Saturday matinees long ago let us escape from the ordinary world to the island of the Swiss Family Robinson or the mutinous decks of the Bounty. Why not, we thought, escape the usual fare here with Saturday matinees of our favorite photography films?

So we're pleased to present the 376th in our series of Saturday matinees today: Cambridge Faces: Elsa Dorfman.

This 6:18 video is an interview with Elsa Dorman at her Cambridge studio in 2010. Dorfman passed away this summer at the age of 83.

She was an unpretentious soul who knew a lot of literary celebrities and happened to fall in love with a 200 lb., 20x24 Polaroid camera, which she favored for portraits of those celebrities.

Her method was to take two and let the sitter pick. She'd keep the other one for herself.

She liked to catch her subjects at an unguarded moment. Which is just how this clip starts.

Then she quickly gives us her biography. Her dislike of New York, teaching school and living at home in Cambridge. Her introduction to photography.

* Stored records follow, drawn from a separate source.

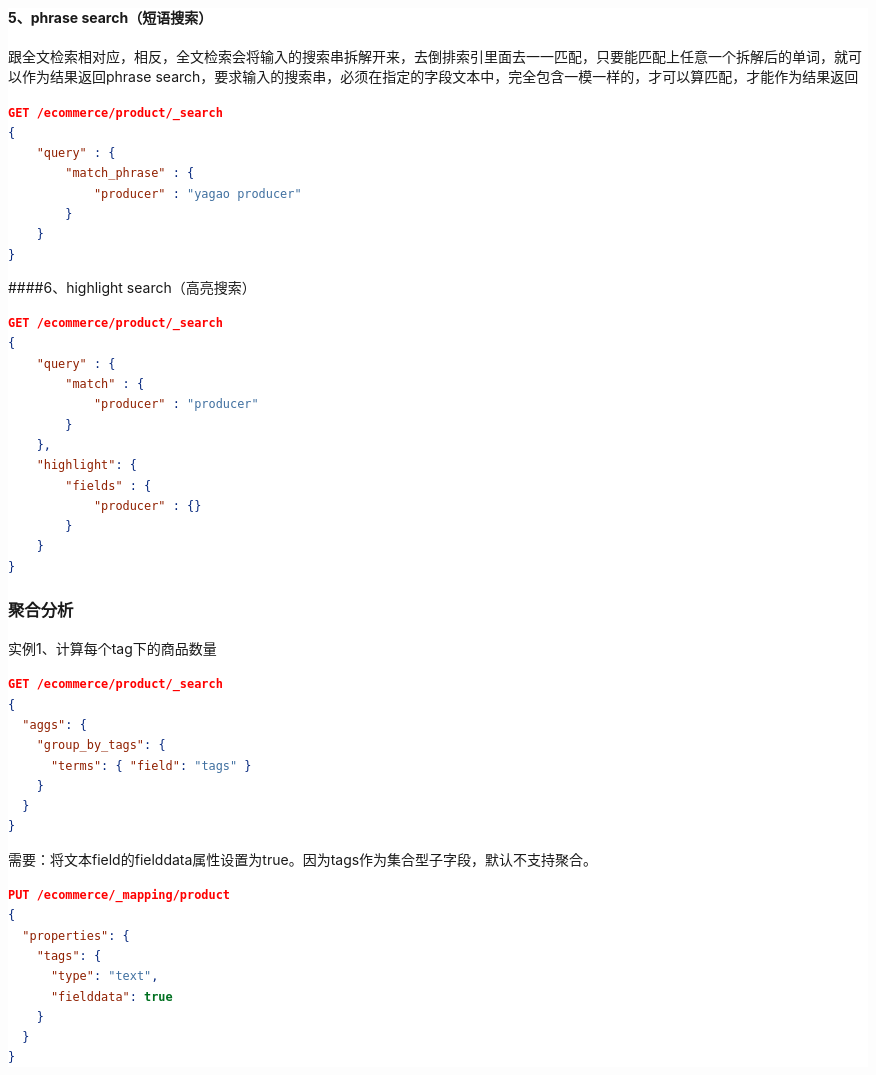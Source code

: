 #### 5、phrase search（短语搜索）

跟全文检索相对应，相反，全文检索会将输入的搜索串拆解开来，去倒排索引里面去一一匹配，只要能匹配上任意一个拆解后的单词，就可以作为结果返回phrase search，要求输入的搜索串，必须在指定的字段文本中，完全包含一模一样的，才可以算匹配，才能作为结果返回

```json
GET /ecommerce/product/_search
{
    "query" : {
        "match_phrase" : {
            "producer" : "yagao producer"
        }
    }
}
```

####6、highlight search（高亮搜索）

```json
GET /ecommerce/product/_search
{
    "query" : {
        "match" : {
            "producer" : "producer"
        }
    },
    "highlight": {
        "fields" : {
            "producer" : {}
        }
    }
}

```

### 聚合分析

实例1、计算每个tag下的商品数量

```json
GET /ecommerce/product/_search
{
  "aggs": {
    "group_by_tags": {
      "terms": { "field": "tags" }
    }
  }
}
```

需要：将文本field的fielddata属性设置为true。因为tags作为集合型子字段，默认不支持聚合。

```json
PUT /ecommerce/_mapping/product
{
  "properties": {
    "tags": {
      "type": "text",
      "fielddata": true
    }
  }
}
```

Her affection for those big Polaroids.

She remembers her first encounter with the camera. January 8, 1980. She took a portrait of the beat poet Allen Ginsberg.

And then it's back to work for her portrait session. "Don't move much. Did you move much?" she asks. "Now don't look at me, look at the lens," she continues.

Except that the Polaroid film had disappeared by then so she couldn't really continue very long. She had eight boxes of film left, she reveals.

She peels the film apart to reveal the print. "Here it is," she says. Followed by a big hug from her subject, Lloyd.

We don't know if she ran out of film before she ran out of days but it's a reminder that we only have so many shots in us and we would be lucky to use them as well as Dorfman used hers.